Learning stops when you multiply the weights of a layer with a scalar?

arkansin · July 1, 2024, 7:09pm

Hi there,

I am trying to implement sparsely connected weight matrices for my simple 3-layer feedforward model. To do this I implemented a mask for each of my layers with a certain % of zeros, with the idea being that I would like to zero out the same set of weights after every optimizer step so that my layers are not fully connected. But I am having trouble with this because when I do an element-wise multiplication of the mask with the weight matrices, the weights stop changing in subsequent backward passes. To see if my mask is causing the issue, I did just multiplied my weight matrices with the scalar 1.0 and this recreates the issue. What might be happening here? I checked and gradients still get calculated. It’s just that the loss doesn’t go down anymore and the weights don’t change. Does doing this multiplication somehow disconnect the weights from the graph?

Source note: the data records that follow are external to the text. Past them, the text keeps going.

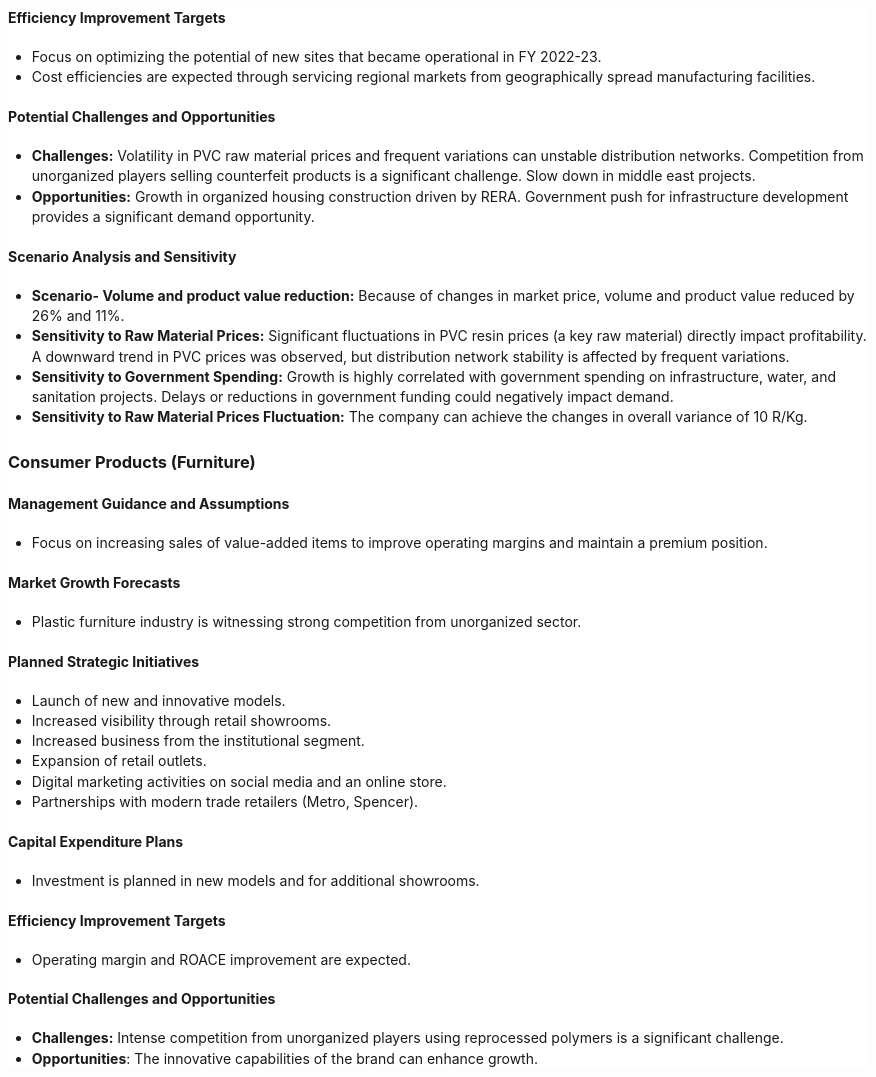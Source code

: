 #### Efficiency Improvement Targets
*   Focus on optimizing the potential of new sites that became operational in FY 2022-23.
*   Cost efficiencies are expected through servicing regional markets from geographically spread manufacturing facilities.

#### Potential Challenges and Opportunities
*   **Challenges:** Volatility in PVC raw material prices and frequent variations can unstable distribution networks. Competition from unorganized players selling counterfeit products is a significant challenge. Slow down in middle east projects.
*   **Opportunities:** Growth in organized housing construction driven by RERA. Government push for infrastructure development provides a significant demand opportunity.

#### Scenario Analysis and Sensitivity
*   **Scenario- Volume and product value reduction:** Because of changes in market price, volume and product value reduced by 26% and 11%.
*   **Sensitivity to Raw Material Prices:** Significant fluctuations in PVC resin prices (a key raw material) directly impact profitability. A downward trend in PVC prices was observed, but distribution network stability is affected by frequent variations.
*   **Sensitivity to Government Spending:** Growth is highly correlated with government spending on infrastructure, water, and sanitation projects. Delays or reductions in government funding could negatively impact demand.
*   **Sensitivity to Raw Material Prices Fluctuation:** The company can achieve the changes in overall variance of 10 R/Kg.

### Consumer Products (Furniture)

#### Management Guidance and Assumptions
*   Focus on increasing sales of value-added items to improve operating margins and maintain a premium position.

#### Market Growth Forecasts
*   Plastic furniture industry is witnessing strong competition from unorganized sector.

#### Planned Strategic Initiatives
*   Launch of new and innovative models.
*   Increased visibility through retail showrooms.
*   Increased business from the institutional segment.
*   Expansion of retail outlets.
*   Digital marketing activities on social media and an online store.
*   Partnerships with modern trade retailers (Metro, Spencer).

#### Capital Expenditure Plans
*   Investment is planned in new models and for additional showrooms.

#### Efficiency Improvement Targets
*   Operating margin and ROACE improvement are expected.

#### Potential Challenges and Opportunities
*   **Challenges:** Intense competition from unorganized players using reprocessed polymers is a significant challenge.
*   **Opportunities**: The innovative capabilities of the brand can enhance growth.

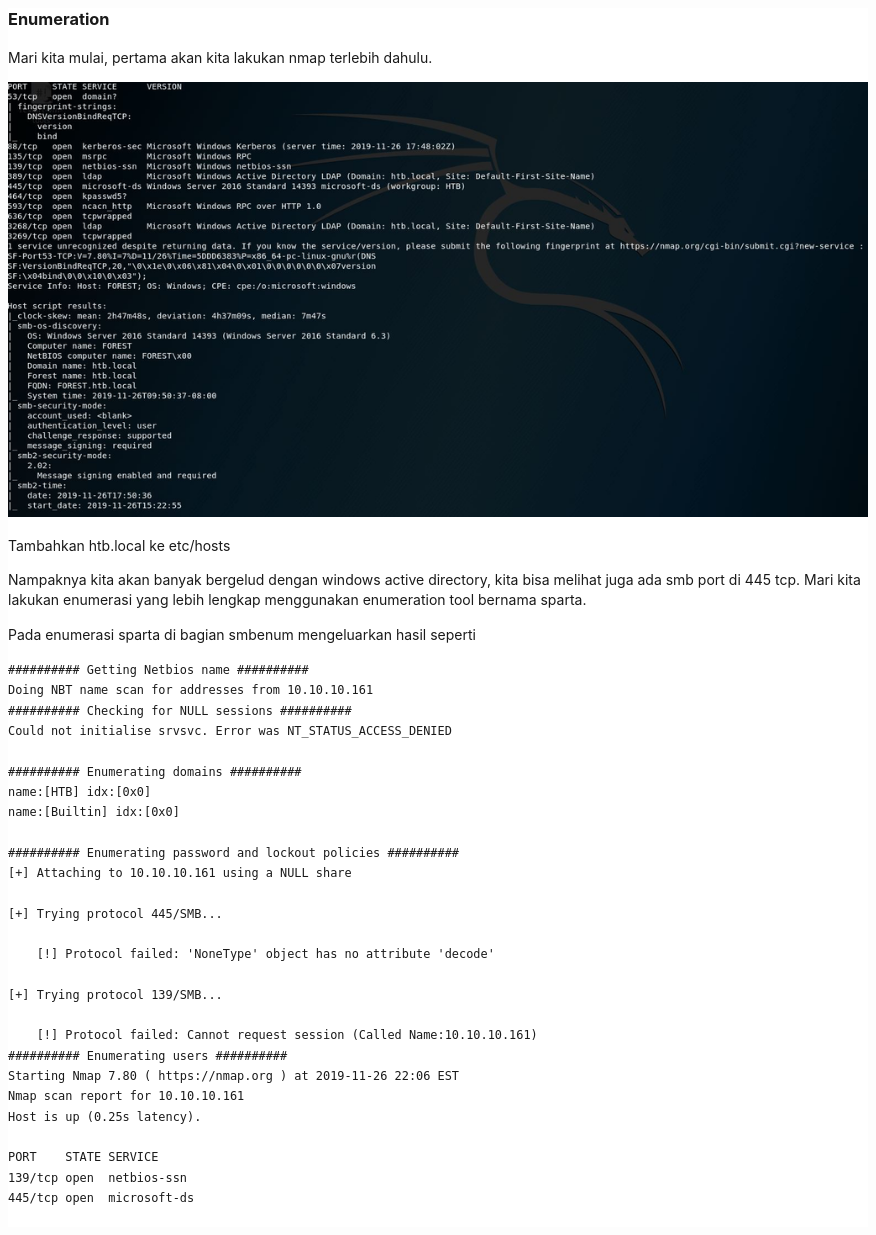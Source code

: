 ### Enumeration

Mari kita mulai, pertama akan kita lakukan nmap terlebih dahulu.

![Image](img/2.jpg)

Tambahkan htb.local ke etc/hosts

Nampaknya kita akan banyak bergelud dengan windows active directory, kita bisa melihat juga ada smb port di 445 tcp. Mari kita lakukan enumerasi yang lebih lengkap menggunakan enumeration tool bernama sparta.

Pada enumerasi sparta di bagian smbenum mengeluarkan hasil seperti

```
########## Getting Netbios name ##########
Doing NBT name scan for addresses from 10.10.10.161
########## Checking for NULL sessions ##########
Could not initialise srvsvc. Error was NT_STATUS_ACCESS_DENIED
 
########## Enumerating domains ##########
name:[HTB] idx:[0x0]
name:[Builtin] idx:[0x0]
 
########## Enumerating password and lockout policies ##########
[+] Attaching to 10.10.10.161 using a NULL share
 
[+] Trying protocol 445/SMB...
 
	[!] Protocol failed: 'NoneType' object has no attribute 'decode'
 
[+] Trying protocol 139/SMB...
 
	[!] Protocol failed: Cannot request session (Called Name:10.10.10.161)
########## Enumerating users ##########
Starting Nmap 7.80 ( https://nmap.org ) at 2019-11-26 22:06 EST
Nmap scan report for 10.10.10.161
Host is up (0.25s latency).
 
PORT    STATE SERVICE
139/tcp open  netbios-ssn
445/tcp open  microsoft-ds
 
```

arkansin · July 1, 2024, 7:13pm

My model:

class TSP(nn.Module):

  def __init__(self, input_size, hidden_size):
    super(TSP, self).__init__()
    self.sc1 = nn.Linear(input_size, hidden_size)
    self.sc2 = nn.Linear(hidden_size, input_size)

    torch.nn.init.normal_(self.sc1.weight, mean=0, std=0.1)
    torch.nn.init.normal_(self.sc2.weight, mean=0, std=0.1)

  def forward(self, x):
    x = torch.relu(self.sc1(x)) 
    x = (self.sc2(x))
    return x


  def predict_hidden(self, x):
    x = torch.relu(self.sc1(x))
    return x

To recreate this issue all that is needed is the following and the weights stop getting updated:

model.sc1.weight = nn.Parameter(1. * model.sc1.weight)
model.sc2.weight = nn.Parameter(1. * model.sc2.weight)

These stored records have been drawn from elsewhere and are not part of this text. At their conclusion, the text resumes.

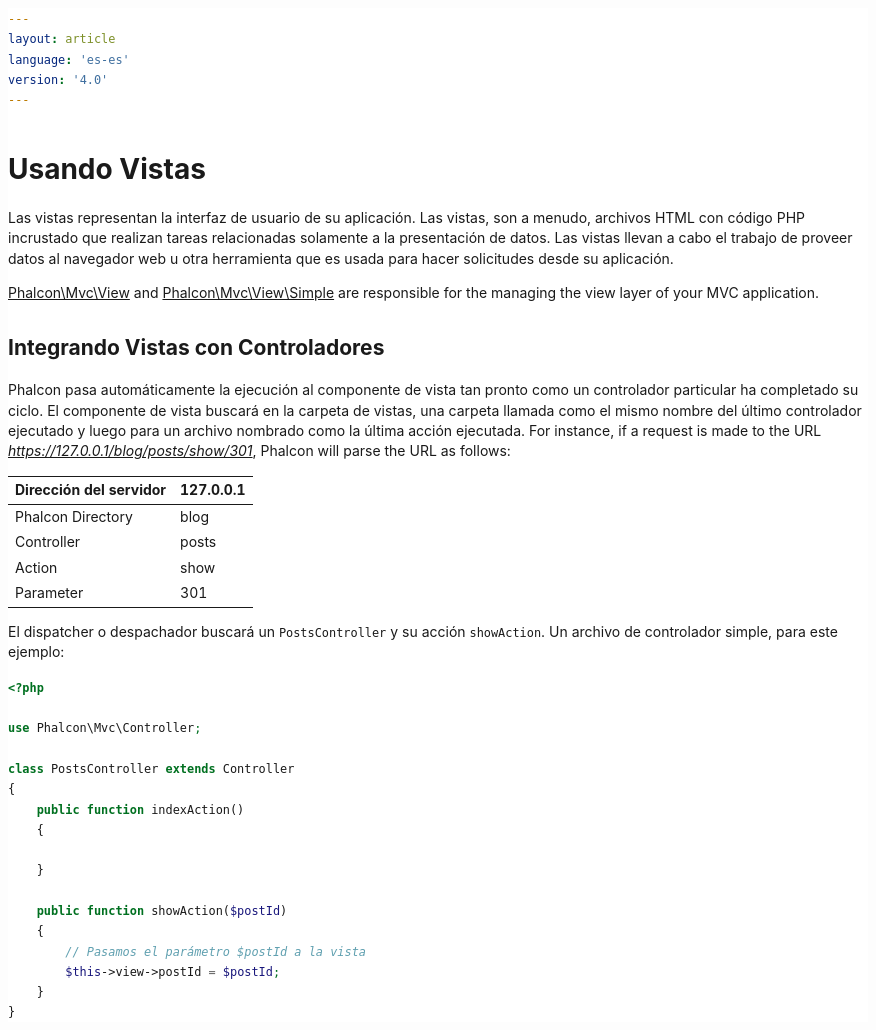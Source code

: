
 ```yaml
---
layout: article
language: 'es-es'
version: '4.0'
---
```


<a name='overview'></a>

# Usando Vistas

Las vistas representan la interfaz de usuario de su aplicación. Las vistas, son a menudo, archivos HTML con código PHP incrustado que realizan tareas relacionadas solamente a la presentación de datos. Las vistas llevan a cabo el trabajo de proveer datos al navegador web u otra herramienta que es usada para hacer solicitudes desde su aplicación.

[Phalcon\Mvc\View](api/Phalcon_Mvc_View) and [Phalcon\Mvc\View\Simple](api/Phalcon_Mvc_View_Simple) are responsible for the managing the view layer of your MVC application.

<a name='integrating-views-with-controllers'></a>

## Integrando Vistas con Controladores

Phalcon pasa automáticamente la ejecución al componente de vista tan pronto como un controlador particular ha completado su ciclo. El componente de vista buscará en la carpeta de vistas, una carpeta llamada como el mismo nombre del último controlador ejecutado y luego para un archivo nombrado como la última acción ejecutada. For instance, if a request is made to the URL *https://127.0.0.1/blog/posts/show/301*, Phalcon will parse the URL as follows:

| Dirección del servidor | 127.0.0.1 |
| ---------------------- | --------- |
| Phalcon Directory      | blog      |
| Controller             | posts     |
| Action                 | show      |
| Parameter              | 301       |

El dispatcher o despachador buscará un `PostsController` y su acción `showAction`. Un archivo de controlador simple, para este ejemplo:

```php
<?php

use Phalcon\Mvc\Controller;

class PostsController extends Controller
{
    public function indexAction()
    {

    }

    public function showAction($postId)
    {
        // Pasamos el parámetro $postId a la vista
        $this->view->postId = $postId;
    }
}
```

ptrblck · July 1, 2024, 7:20pm

Recreating new tensors or parameters will detach them from the computation graph and will create a new leaf-variable.
Use the parameter directly inside the forward instead of assigning a new parameter to the internal attribute.

arkansin · July 1, 2024, 7:27pm

Thanks for your answer!

So if I want to apply my mask to the weights, I should declare it within the model class and apply in the forward pass?

This is how I currently produce the mask:

# Make a mask for the sparse network. Input params are layer dimensions and sparsity level
def sparse_weight_mask(input_size, output_size, sparsity_level):
    mask = torch.zeros(output_size, input_size, requires_grad=False)
    # For every row in the mask, set a random selection of sparsity_level% of the weights to 1
    for i in range(output_size):
        mask[i, torch.randperm(input_size)[:int(input_size*sparsity_level)]] = 1

    mask.requires_grad = True
    return mask

ptrblck · July 1, 2024, 11:10pm

Yes, the important part it so reuse the already initialized trainable parameter and to use it in the forward e.g. via:

def forward(self, x):
    x = self.weight * mask * x
    ...

I don’t know if the mask should also be trained, but if so you might also want to initialize it in the model’s __init__ method.